= Problem =
Output exactly the lines below, starting with the line that has "the bounding box returned" and going on through the line that has "frames in which", both included, and no other lines.

= Dataset records =
____
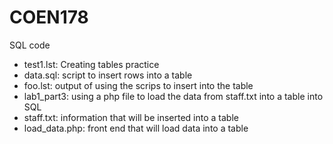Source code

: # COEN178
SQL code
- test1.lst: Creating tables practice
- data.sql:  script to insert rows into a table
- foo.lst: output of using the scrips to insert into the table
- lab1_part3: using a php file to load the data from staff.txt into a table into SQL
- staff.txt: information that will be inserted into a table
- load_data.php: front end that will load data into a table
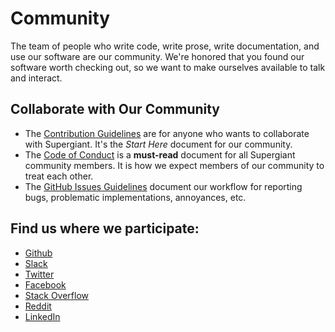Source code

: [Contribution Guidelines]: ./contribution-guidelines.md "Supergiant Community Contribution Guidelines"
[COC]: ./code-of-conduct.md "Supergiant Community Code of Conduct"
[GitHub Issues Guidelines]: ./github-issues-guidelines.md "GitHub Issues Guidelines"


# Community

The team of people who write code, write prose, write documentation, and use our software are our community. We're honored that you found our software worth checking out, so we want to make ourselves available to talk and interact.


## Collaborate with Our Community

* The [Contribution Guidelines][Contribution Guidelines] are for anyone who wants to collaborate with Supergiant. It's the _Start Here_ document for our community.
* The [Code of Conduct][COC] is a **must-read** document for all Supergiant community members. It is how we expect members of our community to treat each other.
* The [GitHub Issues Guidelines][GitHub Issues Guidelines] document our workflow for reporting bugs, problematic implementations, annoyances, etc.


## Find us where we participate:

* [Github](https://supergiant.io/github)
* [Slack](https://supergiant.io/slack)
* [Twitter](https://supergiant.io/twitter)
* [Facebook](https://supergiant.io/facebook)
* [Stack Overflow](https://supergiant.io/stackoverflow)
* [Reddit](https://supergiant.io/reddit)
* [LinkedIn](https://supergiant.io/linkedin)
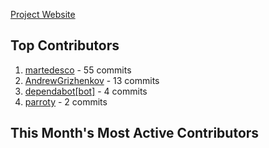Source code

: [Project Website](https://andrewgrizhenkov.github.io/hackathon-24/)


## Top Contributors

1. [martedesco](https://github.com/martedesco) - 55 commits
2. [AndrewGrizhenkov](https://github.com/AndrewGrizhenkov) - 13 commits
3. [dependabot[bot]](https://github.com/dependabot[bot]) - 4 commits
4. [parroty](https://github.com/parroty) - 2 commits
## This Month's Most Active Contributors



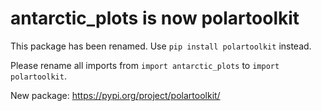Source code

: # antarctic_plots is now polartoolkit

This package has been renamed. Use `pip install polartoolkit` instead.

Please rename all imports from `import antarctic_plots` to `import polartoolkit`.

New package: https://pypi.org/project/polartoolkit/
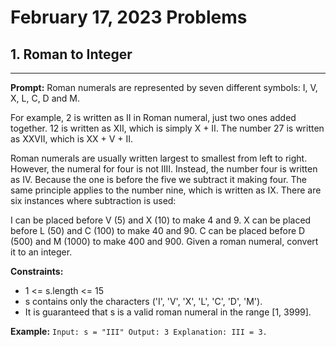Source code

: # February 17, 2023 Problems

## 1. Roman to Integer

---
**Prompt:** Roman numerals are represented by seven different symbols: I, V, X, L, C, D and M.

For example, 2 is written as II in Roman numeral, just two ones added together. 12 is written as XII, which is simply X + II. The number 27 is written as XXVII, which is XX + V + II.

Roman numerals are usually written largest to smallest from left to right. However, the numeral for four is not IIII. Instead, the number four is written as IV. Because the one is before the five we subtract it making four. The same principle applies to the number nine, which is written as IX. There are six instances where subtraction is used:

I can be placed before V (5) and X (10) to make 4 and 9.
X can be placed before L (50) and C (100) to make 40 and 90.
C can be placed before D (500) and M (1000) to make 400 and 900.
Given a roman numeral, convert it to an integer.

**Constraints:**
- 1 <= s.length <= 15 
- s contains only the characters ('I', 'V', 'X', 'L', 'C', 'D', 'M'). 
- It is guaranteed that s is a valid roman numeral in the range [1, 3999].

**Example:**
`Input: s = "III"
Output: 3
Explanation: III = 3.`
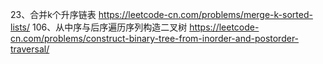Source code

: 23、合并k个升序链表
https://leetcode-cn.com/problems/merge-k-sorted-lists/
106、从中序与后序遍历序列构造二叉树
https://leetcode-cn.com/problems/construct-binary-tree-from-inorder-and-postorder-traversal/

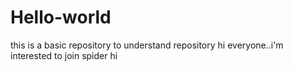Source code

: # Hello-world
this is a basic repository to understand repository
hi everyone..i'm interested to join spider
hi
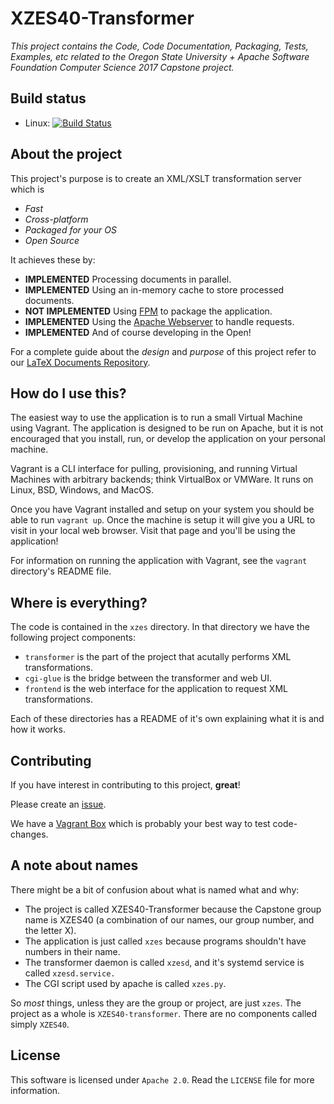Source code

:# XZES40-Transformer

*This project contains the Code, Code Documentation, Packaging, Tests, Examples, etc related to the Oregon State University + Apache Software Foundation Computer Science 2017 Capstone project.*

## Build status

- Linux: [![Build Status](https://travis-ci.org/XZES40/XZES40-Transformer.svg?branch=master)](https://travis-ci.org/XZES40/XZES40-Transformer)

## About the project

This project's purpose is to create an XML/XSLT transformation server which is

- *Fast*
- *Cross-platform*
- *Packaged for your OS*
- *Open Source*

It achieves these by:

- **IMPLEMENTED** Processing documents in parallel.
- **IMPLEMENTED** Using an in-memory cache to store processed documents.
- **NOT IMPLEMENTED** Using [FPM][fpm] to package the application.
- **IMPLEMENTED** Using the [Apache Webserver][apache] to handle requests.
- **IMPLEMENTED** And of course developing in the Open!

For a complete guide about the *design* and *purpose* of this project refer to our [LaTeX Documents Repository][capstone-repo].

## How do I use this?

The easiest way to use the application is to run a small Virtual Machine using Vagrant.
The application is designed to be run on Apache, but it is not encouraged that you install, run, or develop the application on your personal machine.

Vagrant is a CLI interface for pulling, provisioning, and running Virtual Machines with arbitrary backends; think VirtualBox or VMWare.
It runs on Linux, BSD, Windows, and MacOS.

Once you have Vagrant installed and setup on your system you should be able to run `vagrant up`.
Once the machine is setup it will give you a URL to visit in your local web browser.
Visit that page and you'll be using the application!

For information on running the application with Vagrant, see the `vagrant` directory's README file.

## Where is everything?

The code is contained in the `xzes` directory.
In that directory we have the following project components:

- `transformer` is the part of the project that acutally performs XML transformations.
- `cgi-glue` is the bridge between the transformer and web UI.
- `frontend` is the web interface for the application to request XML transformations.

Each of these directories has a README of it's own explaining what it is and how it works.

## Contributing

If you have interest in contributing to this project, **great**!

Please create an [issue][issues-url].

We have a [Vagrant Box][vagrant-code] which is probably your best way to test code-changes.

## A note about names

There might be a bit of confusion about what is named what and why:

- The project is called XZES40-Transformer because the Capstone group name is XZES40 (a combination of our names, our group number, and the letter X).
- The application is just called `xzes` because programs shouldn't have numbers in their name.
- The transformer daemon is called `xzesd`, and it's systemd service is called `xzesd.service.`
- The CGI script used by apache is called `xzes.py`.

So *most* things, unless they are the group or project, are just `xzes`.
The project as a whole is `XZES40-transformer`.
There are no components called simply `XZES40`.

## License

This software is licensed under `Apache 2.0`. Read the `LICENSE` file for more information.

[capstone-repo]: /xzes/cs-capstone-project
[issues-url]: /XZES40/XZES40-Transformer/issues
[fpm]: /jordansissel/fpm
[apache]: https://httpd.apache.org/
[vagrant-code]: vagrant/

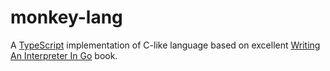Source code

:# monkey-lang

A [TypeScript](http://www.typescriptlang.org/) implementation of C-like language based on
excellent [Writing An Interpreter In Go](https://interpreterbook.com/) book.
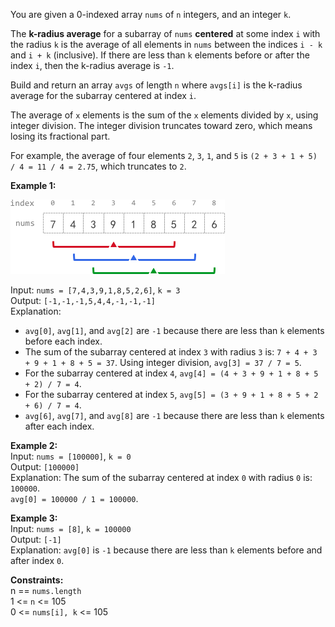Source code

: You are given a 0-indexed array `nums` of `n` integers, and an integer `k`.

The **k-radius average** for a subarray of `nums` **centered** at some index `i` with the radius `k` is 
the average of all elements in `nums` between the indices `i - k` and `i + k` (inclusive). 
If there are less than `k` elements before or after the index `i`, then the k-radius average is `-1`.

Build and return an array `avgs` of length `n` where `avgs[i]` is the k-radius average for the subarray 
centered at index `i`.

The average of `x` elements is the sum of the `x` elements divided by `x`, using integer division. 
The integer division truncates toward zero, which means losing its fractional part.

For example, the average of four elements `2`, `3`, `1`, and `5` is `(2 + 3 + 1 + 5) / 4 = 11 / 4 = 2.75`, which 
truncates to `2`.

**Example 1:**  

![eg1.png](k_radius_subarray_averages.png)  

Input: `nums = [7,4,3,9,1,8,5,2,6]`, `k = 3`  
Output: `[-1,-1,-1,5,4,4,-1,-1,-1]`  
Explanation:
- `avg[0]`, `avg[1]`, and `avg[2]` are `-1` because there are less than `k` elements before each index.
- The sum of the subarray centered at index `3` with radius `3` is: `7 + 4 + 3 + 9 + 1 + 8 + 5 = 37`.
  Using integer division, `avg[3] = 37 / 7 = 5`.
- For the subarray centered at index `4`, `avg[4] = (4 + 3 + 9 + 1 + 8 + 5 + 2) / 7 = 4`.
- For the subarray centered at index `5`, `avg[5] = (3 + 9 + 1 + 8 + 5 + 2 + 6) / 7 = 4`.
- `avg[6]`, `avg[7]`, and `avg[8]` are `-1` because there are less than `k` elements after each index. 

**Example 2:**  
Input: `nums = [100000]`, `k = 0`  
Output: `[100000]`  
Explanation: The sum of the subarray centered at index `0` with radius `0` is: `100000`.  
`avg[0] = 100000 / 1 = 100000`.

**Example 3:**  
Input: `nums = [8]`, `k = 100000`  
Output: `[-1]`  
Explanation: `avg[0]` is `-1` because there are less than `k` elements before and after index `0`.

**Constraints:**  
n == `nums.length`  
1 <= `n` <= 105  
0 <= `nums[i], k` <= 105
____
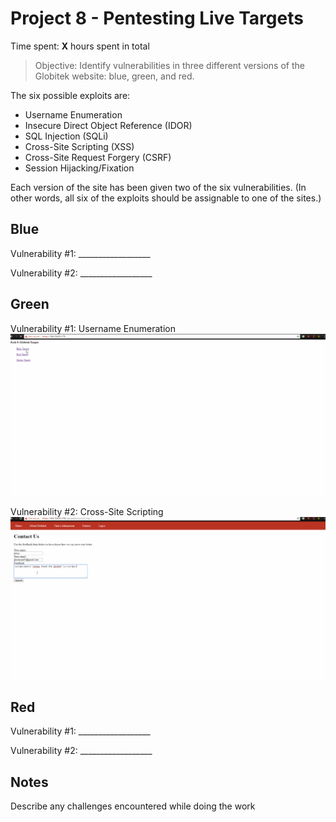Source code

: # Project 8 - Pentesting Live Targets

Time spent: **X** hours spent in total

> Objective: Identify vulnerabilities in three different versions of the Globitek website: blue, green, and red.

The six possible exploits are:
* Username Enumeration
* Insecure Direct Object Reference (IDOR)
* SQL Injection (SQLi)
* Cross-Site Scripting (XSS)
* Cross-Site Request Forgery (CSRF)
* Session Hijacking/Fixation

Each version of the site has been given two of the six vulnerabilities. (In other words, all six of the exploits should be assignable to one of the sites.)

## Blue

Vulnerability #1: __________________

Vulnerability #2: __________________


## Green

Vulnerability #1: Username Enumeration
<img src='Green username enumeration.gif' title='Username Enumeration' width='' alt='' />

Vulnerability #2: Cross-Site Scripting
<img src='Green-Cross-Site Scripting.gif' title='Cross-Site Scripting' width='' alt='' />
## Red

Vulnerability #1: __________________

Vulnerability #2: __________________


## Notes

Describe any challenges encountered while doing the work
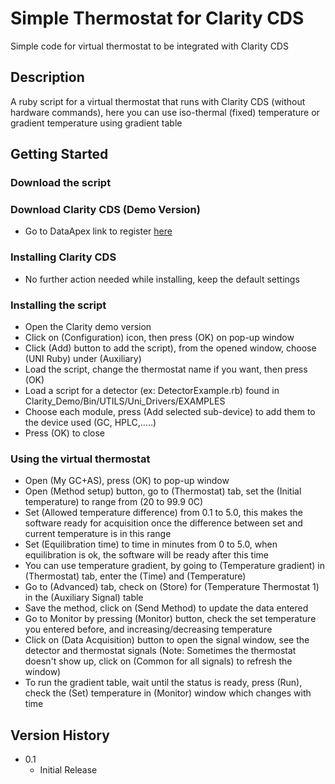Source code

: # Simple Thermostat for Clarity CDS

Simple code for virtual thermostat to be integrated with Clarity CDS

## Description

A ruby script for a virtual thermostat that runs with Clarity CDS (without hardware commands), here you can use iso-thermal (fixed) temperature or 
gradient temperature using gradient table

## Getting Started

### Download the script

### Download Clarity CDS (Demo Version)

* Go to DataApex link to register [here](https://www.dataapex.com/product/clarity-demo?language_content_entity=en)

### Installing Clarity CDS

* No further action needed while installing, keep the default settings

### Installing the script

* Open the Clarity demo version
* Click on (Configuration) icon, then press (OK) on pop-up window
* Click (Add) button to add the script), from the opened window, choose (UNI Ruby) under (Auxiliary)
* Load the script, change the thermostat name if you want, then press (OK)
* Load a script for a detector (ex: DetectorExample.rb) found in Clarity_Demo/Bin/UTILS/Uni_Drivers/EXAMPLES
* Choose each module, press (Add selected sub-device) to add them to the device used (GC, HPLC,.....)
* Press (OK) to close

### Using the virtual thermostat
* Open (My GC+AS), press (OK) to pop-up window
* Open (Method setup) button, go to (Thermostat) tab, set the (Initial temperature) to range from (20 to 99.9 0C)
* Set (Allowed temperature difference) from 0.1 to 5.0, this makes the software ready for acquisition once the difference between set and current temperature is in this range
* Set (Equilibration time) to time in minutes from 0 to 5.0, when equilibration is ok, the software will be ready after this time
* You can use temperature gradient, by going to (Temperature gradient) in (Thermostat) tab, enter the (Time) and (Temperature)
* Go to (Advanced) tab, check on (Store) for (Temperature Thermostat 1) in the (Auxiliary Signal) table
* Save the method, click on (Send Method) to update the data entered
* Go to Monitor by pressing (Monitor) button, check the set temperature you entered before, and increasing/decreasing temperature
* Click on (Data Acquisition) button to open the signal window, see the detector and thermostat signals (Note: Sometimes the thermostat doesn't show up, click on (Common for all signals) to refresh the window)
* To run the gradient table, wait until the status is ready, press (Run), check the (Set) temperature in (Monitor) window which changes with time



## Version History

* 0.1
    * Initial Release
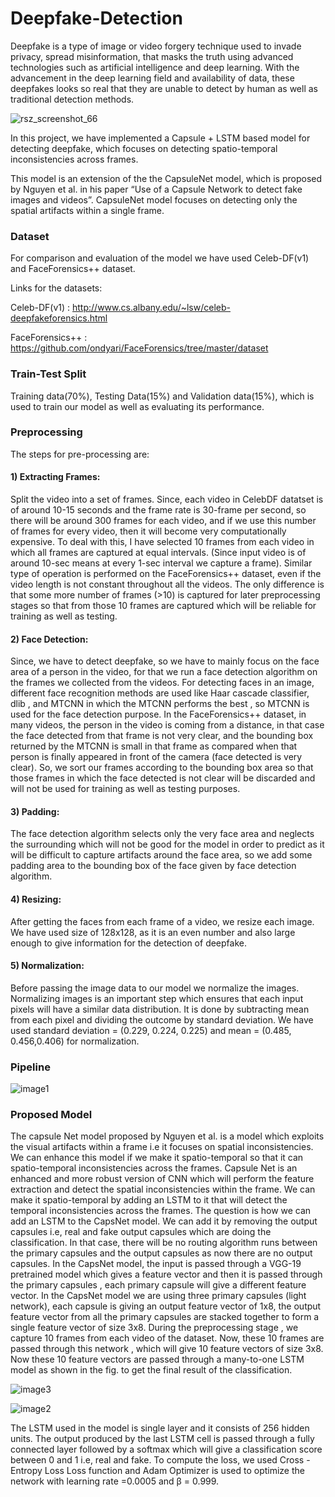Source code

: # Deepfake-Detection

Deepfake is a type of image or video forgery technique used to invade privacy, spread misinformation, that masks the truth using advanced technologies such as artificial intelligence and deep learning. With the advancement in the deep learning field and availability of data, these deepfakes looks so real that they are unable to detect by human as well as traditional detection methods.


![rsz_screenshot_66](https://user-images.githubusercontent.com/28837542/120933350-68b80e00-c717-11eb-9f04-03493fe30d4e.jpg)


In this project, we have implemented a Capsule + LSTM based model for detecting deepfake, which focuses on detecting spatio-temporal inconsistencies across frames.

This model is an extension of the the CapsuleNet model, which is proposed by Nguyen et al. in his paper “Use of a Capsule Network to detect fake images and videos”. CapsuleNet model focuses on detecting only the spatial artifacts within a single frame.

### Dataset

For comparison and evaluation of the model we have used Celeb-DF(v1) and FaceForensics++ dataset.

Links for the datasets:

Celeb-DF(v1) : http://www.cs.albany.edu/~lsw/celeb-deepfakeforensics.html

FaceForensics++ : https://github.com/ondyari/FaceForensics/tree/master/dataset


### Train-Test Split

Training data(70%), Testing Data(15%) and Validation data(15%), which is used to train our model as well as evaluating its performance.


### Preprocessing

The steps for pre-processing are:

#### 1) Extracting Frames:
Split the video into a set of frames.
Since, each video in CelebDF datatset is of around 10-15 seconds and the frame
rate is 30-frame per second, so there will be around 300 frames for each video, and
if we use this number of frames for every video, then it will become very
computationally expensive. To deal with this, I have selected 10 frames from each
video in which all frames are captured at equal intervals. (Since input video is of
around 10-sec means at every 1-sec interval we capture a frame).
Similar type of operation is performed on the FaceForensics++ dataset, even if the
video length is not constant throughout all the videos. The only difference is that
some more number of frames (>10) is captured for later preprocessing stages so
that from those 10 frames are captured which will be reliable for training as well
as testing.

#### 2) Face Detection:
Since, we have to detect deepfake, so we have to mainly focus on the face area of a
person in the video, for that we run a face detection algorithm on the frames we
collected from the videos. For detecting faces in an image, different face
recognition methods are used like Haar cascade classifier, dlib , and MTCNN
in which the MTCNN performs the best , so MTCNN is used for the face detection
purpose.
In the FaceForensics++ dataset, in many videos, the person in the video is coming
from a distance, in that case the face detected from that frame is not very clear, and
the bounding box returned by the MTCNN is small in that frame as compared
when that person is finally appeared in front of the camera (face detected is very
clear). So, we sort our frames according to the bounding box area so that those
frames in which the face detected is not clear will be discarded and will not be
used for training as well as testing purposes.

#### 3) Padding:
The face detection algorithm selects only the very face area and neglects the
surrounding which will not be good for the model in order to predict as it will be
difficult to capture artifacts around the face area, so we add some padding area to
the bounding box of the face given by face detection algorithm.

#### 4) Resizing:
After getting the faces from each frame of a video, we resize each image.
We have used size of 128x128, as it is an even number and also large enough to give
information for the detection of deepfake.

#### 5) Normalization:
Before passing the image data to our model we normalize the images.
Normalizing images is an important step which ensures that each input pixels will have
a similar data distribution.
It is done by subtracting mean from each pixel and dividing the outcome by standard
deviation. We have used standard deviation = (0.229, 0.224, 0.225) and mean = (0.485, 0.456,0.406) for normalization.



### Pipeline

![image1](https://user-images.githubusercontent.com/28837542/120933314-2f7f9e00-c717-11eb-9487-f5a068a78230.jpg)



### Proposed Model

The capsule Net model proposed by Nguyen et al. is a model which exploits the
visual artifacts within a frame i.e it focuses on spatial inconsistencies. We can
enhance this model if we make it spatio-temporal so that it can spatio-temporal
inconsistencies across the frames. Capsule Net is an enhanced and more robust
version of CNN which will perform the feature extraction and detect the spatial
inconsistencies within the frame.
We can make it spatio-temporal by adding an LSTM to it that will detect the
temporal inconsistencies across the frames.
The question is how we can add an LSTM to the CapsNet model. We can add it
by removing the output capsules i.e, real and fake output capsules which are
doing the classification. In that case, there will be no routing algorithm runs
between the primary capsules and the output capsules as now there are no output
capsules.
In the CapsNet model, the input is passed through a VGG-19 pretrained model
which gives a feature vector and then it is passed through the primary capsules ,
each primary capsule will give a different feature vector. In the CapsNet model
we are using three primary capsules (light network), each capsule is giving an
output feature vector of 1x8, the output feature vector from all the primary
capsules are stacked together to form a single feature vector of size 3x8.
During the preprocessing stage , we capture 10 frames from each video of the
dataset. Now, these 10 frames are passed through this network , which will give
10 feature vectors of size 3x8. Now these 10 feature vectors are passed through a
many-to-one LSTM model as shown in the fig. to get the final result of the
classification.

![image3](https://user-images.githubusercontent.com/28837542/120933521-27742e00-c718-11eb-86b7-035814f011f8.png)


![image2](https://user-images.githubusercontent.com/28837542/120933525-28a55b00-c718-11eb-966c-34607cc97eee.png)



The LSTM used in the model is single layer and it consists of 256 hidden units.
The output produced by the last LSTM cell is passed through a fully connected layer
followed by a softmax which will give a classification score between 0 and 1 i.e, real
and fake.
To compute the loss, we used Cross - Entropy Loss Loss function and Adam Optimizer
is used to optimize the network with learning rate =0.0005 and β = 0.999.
____
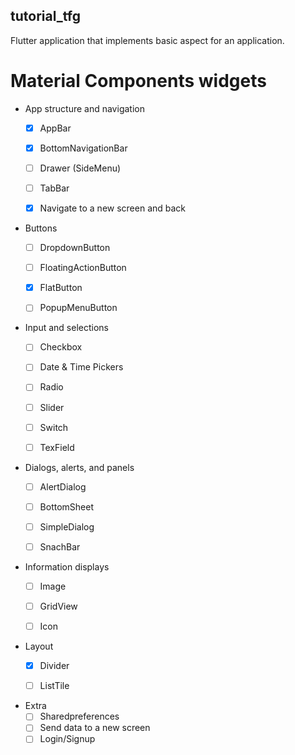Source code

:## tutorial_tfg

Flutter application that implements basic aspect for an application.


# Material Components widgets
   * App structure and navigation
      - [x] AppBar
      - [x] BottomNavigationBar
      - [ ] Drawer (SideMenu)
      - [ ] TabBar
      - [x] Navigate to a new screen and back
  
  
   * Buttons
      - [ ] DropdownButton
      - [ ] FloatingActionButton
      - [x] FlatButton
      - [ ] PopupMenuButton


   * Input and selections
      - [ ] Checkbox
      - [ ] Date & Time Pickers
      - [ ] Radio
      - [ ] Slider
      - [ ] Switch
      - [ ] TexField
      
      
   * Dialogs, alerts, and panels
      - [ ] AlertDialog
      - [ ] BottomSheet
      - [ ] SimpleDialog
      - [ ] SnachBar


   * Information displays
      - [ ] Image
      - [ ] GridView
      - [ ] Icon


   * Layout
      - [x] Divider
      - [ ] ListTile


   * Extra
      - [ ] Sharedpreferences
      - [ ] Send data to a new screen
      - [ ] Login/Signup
____
= Answer to this problem =
the bounding box returned by the MTCNN is small in that frame as compared
when that person is finally appeared in front of the camera (face detected is very
clear). So, we sort our frames according to the bounding box area so that those
frames in which the face detected is not clear will be discarded and will not be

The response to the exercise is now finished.